Sarcoidosis:

Sarcoidosis is a multisystem granulomatous disorder of unknown aetiology. It can present as reddish brown dermal papules and nodules, especially around the eyelid margins and the rim of the nostrils. More polymorphic lesions (papules nodules and plaques) may appear on the body. It is most common in black Africans where it is often accompanied by hypo- or hyperpigmentation. Rarely it can present with a bluish red infiltrate or swelling, especially of the nose or ears, called lupus pernio. Both these types of lesion can be seen anywhere on the body but are common on the face. Erythema nodosum of the shins is sometimes seen in acute-onset sarcoidosis. Erythema nodosum is an immunological reaction and not due to sarcoid tissue infiltration. Swollen fingers from a dactylitis occur. Whilst sarcoidosis may be confined to the skin, all patients should be investigated for evidence of systemic disease
Treatment of cutaneous lesions includes very potent topical steroids (0.05% clobetasol propionate), intralesional steroids, oral steroids and occasionally methotrexate or antimalarials.

Neurofibromatosis type 1 (von Recklinghausen's disease)

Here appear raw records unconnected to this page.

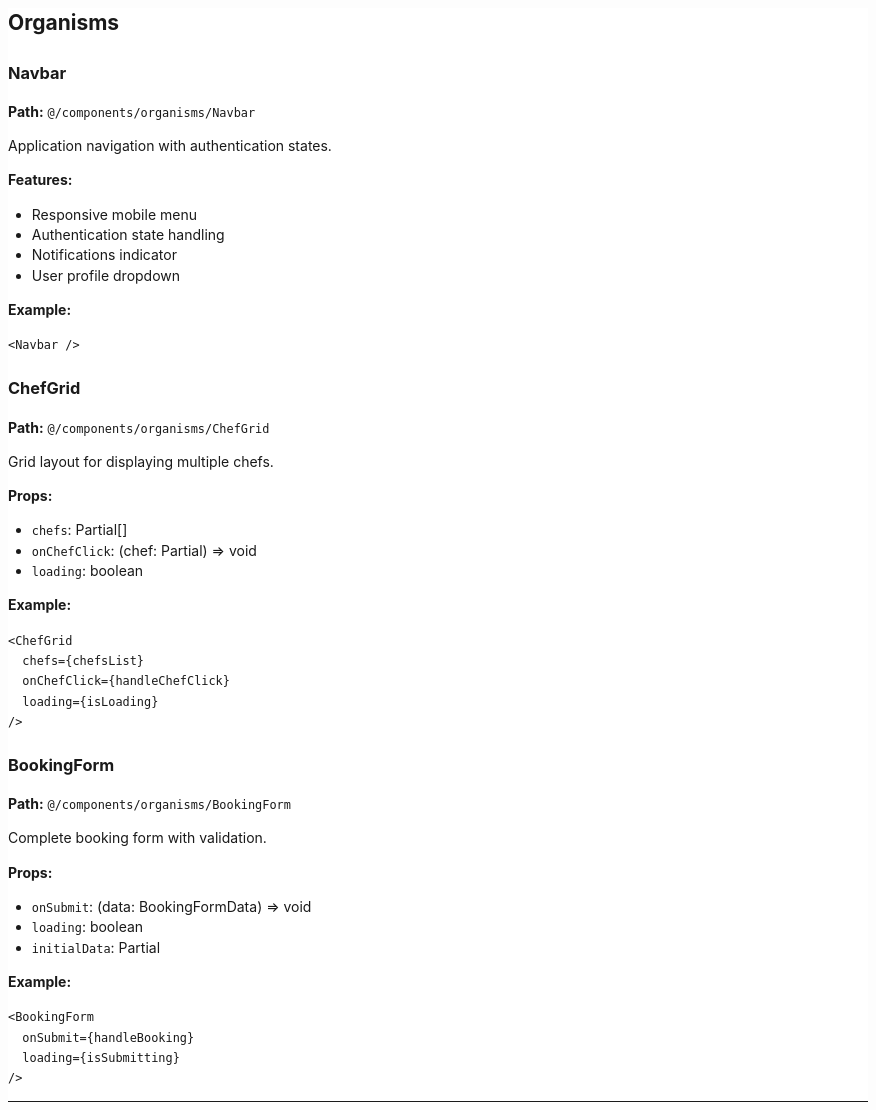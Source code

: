 
## Organisms

### Navbar
**Path:** `@/components/organisms/Navbar`

Application navigation with authentication states.

**Features:**
- Responsive mobile menu
- Authentication state handling
- Notifications indicator
- User profile dropdown

**Example:**
```tsx
<Navbar />
```

### ChefGrid
**Path:** `@/components/organisms/ChefGrid`

Grid layout for displaying multiple chefs.

**Props:**
- `chefs`: Partial<Chef>[]
- `onChefClick`: (chef: Partial<Chef>) => void
- `loading`: boolean

**Example:**
```tsx
<ChefGrid
  chefs={chefsList}
  onChefClick={handleChefClick}
  loading={isLoading}
/>
```

### BookingForm
**Path:** `@/components/organisms/BookingForm`

Complete booking form with validation.

**Props:**
- `onSubmit`: (data: BookingFormData) => void
- `loading`: boolean
- `initialData`: Partial<BookingFormData>

**Example:**
```tsx
<BookingForm
  onSubmit={handleBooking}
  loading={isSubmitting}
/>
```

---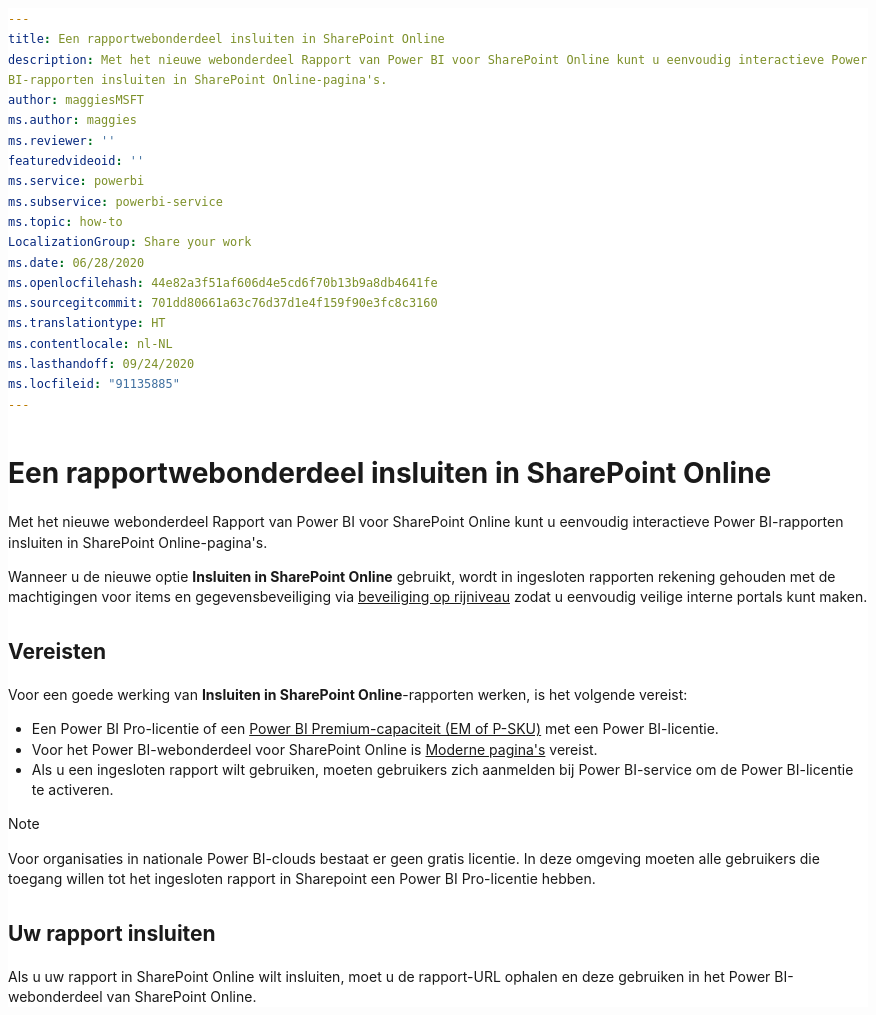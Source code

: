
 ```yaml
---
title: Een rapportwebonderdeel insluiten in SharePoint Online
description: Met het nieuwe webonderdeel Rapport van Power BI voor SharePoint Online kunt u eenvoudig interactieve Power BI-rapporten insluiten in SharePoint Online-pagina's.
author: maggiesMSFT
ms.author: maggies
ms.reviewer: ''
featuredvideoid: ''
ms.service: powerbi
ms.subservice: powerbi-service
ms.topic: how-to
LocalizationGroup: Share your work
ms.date: 06/28/2020
ms.openlocfilehash: 44e82a3f51af606d4e5cd6f70b13b9a8db4641fe
ms.sourcegitcommit: 701dd80661a63c76d37d1e4f159f90e3fc8c3160
ms.translationtype: HT
ms.contentlocale: nl-NL
ms.lasthandoff: 09/24/2020
ms.locfileid: "91135885"
---
```

# <a name="embed-a-report-web-part-in-sharepoint-online"></a>Een rapportwebonderdeel insluiten in SharePoint Online

Met het nieuwe webonderdeel Rapport van Power BI voor SharePoint Online kunt u eenvoudig interactieve Power BI-rapporten insluiten in SharePoint Online-pagina's.

Wanneer u de nieuwe optie **Insluiten in SharePoint Online** gebruikt, wordt in ingesloten rapporten rekening gehouden met de machtigingen voor items en gegevensbeveiliging via [beveiliging op rijniveau](../admin/service-admin-rls.md) zodat u eenvoudig veilige interne portals kunt maken.

## <a name="requirements"></a>Vereisten

Voor een goede werking van **Insluiten in SharePoint Online**-rapporten werken, is het volgende vereist:

* Een Power BI Pro-licentie of een [Power BI Premium-capaciteit (EM of P-SKU)](../admin/service-premium-what-is.md) met een Power BI-licentie.
* Voor het Power BI-webonderdeel voor SharePoint Online is [Moderne pagina's](https://support.office.com/article/Allow-or-prevent-creation-of-modern-site-pages-by-end-users-c41d9cc8-c5c0-46b4-8b87-ea66abc6e63b) vereist.
* Als u een ingesloten rapport wilt gebruiken, moeten gebruikers zich aanmelden bij Power BI-service om de Power BI-licentie te activeren.

> [!Note]
> Voor organisaties in nationale Power BI-clouds bestaat er geen gratis licentie. In deze omgeving moeten alle gebruikers die toegang willen tot het ingesloten rapport in Sharepoint een Power BI Pro-licentie hebben.

## <a name="embed-your-report"></a>Uw rapport insluiten
Als u uw rapport in SharePoint Online wilt insluiten, moet u de rapport-URL ophalen en deze gebruiken in het Power BI-webonderdeel van SharePoint Online.
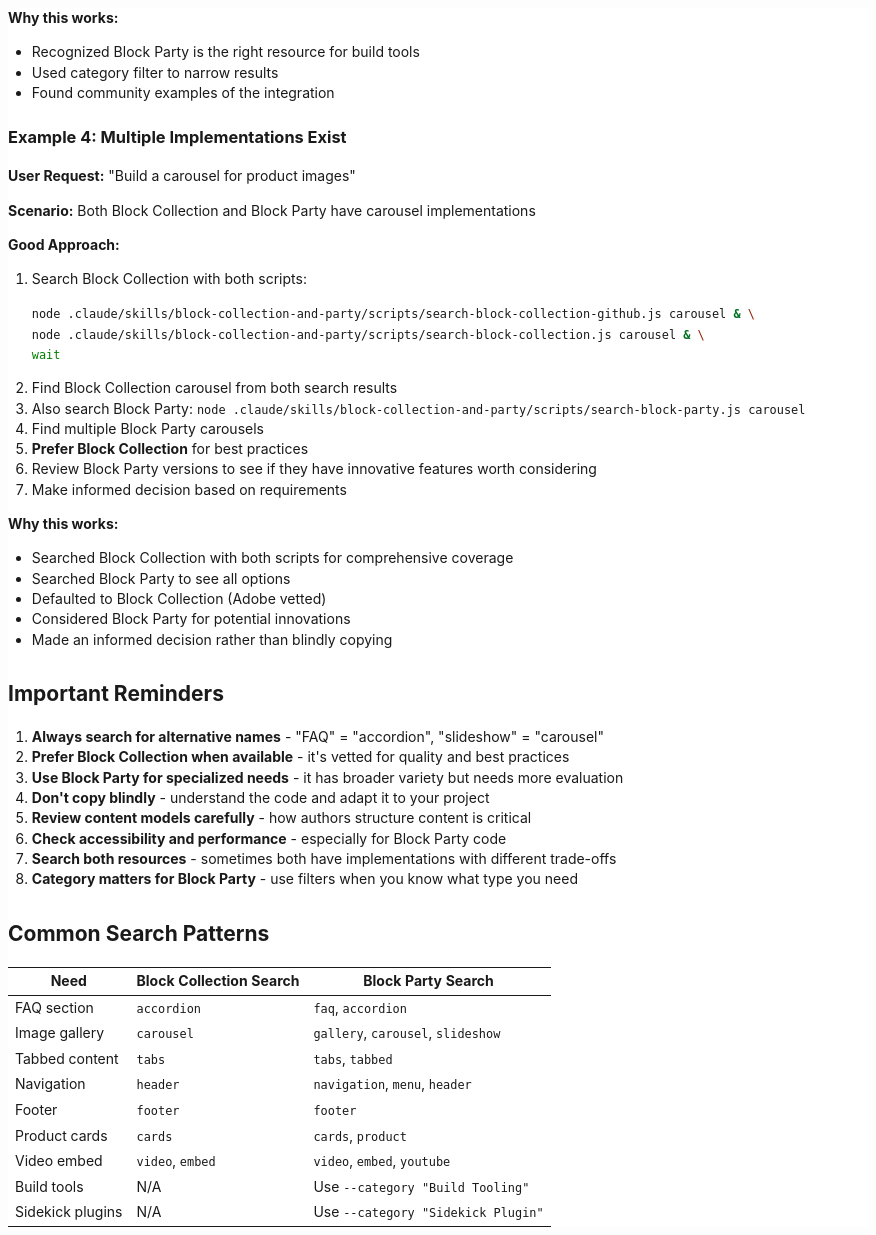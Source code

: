 **Why this works:**
- Recognized Block Party is the right resource for build tools
- Used category filter to narrow results
- Found community examples of the integration

### Example 4: Multiple Implementations Exist

**User Request:** "Build a carousel for product images"

**Scenario:** Both Block Collection and Block Party have carousel implementations

**Good Approach:**
1. Search Block Collection with both scripts:
   ```bash
   node .claude/skills/block-collection-and-party/scripts/search-block-collection-github.js carousel & \
   node .claude/skills/block-collection-and-party/scripts/search-block-collection.js carousel & \
   wait
   ```
2. Find Block Collection carousel from both search results
3. Also search Block Party: `node .claude/skills/block-collection-and-party/scripts/search-block-party.js carousel`
4. Find multiple Block Party carousels
5. **Prefer Block Collection** for best practices
6. Review Block Party versions to see if they have innovative features worth considering
7. Make informed decision based on requirements

**Why this works:**
- Searched Block Collection with both scripts for comprehensive coverage
- Searched Block Party to see all options
- Defaulted to Block Collection (Adobe vetted)
- Considered Block Party for potential innovations
- Made an informed decision rather than blindly copying

## Important Reminders

1. **Always search for alternative names** - "FAQ" = "accordion", "slideshow" = "carousel"
2. **Prefer Block Collection when available** - it's vetted for quality and best practices
3. **Use Block Party for specialized needs** - it has broader variety but needs more evaluation
4. **Don't copy blindly** - understand the code and adapt it to your project
5. **Review content models carefully** - how authors structure content is critical
6. **Check accessibility and performance** - especially for Block Party code
7. **Search both resources** - sometimes both have implementations with different trade-offs
8. **Category matters for Block Party** - use filters when you know what type you need

## Common Search Patterns

| Need | Block Collection Search | Block Party Search |
|------|------------------------|-------------------|
| FAQ section | `accordion` | `faq`, `accordion` |
| Image gallery | `carousel` | `gallery`, `carousel`, `slideshow` |
| Tabbed content | `tabs` | `tabs`, `tabbed` |
| Navigation | `header` | `navigation`, `menu`, `header` |
| Footer | `footer` | `footer` |
| Product cards | `cards` | `cards`, `product` |
| Video embed | `video`, `embed` | `video`, `embed`, `youtube` |
| Build tools | N/A | Use `--category "Build Tooling"` |
| Sidekick plugins | N/A | Use `--category "Sidekick Plugin"` |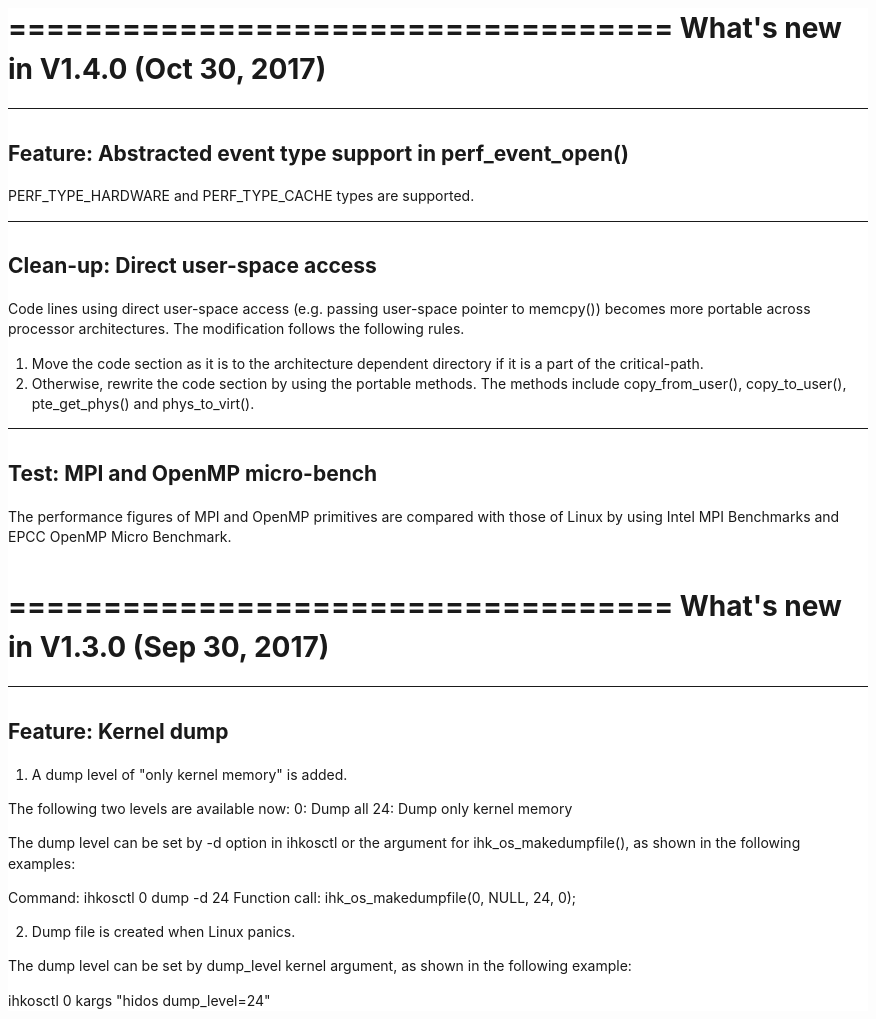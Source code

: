 
===================================
What's new in V1.4.0 (Oct 30, 2017)
===================================

-----------------------------------------------------------
Feature: Abstracted event type support in perf_event_open()
-----------------------------------------------------------
PERF_TYPE_HARDWARE and PERF_TYPE_CACHE types are supported.

----------------------------------
Clean-up: Direct user-space access
----------------------------------
Code lines using direct user-space access (e.g. passing user-space
pointer to memcpy()) becomes more portable across processor
architectures. The modification follows the following rules.

1. Move the code section as it is to the architecture dependent
   directory if it is a part of the critical-path.
2. Otherwise, rewrite the code section by using the portable methods.
   The methods include copy_from_user(), copy_to_user(),
   pte_get_phys() and phys_to_virt().

--------------------------------
Test: MPI and OpenMP micro-bench
--------------------------------
The performance figures of MPI and OpenMP primitives are compared with
those of Linux by using Intel MPI Benchmarks and EPCC OpenMP Micro
Benchmark.


===================================
What's new in V1.3.0 (Sep 30, 2017)
===================================

--------------------
Feature: Kernel dump
--------------------
1. A dump level of "only kernel memory" is added.

The following two levels are available now:
   0: Dump all
  24: Dump only kernel memory

The dump level can be set by -d option in ihkosctl or the argument
for ihk_os_makedumpfile(), as shown in the following examples:

   Command:		ihkosctl 0 dump -d 24
   Function call:	ihk_os_makedumpfile(0, NULL, 24, 0);

2. Dump file is created when Linux panics.

The dump level can be set by dump_level kernel argument, as shown in the
following example:

   ihkosctl 0 kargs "hidos dump_level=24"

Type 1 neurofibromatosis is an autosomal dominant condition with complete penetrance. It often presents in childhood with a variety of cutaneous features. Many cases are new mutations in the NF1 gene. Early signs include café-au-lait spots (brown macules, greater than 2.5 cm in diameter and more than five lesions) and axillary freckling. Lisch nodules (hyperpigmented iris hamartomas) may be seen in the eyes by slit lamp examination. Later on, fleshy skin tags and deeper soft tumours (neurofibromas) appear and they may progress to completely cover the skin causing significant cosmetic disability. Learning difficulties and skeletal dysplasias occur. A number of endocrine disorders may be rarely associated including phaeochromocytoma, acromegaly and Addison's disease.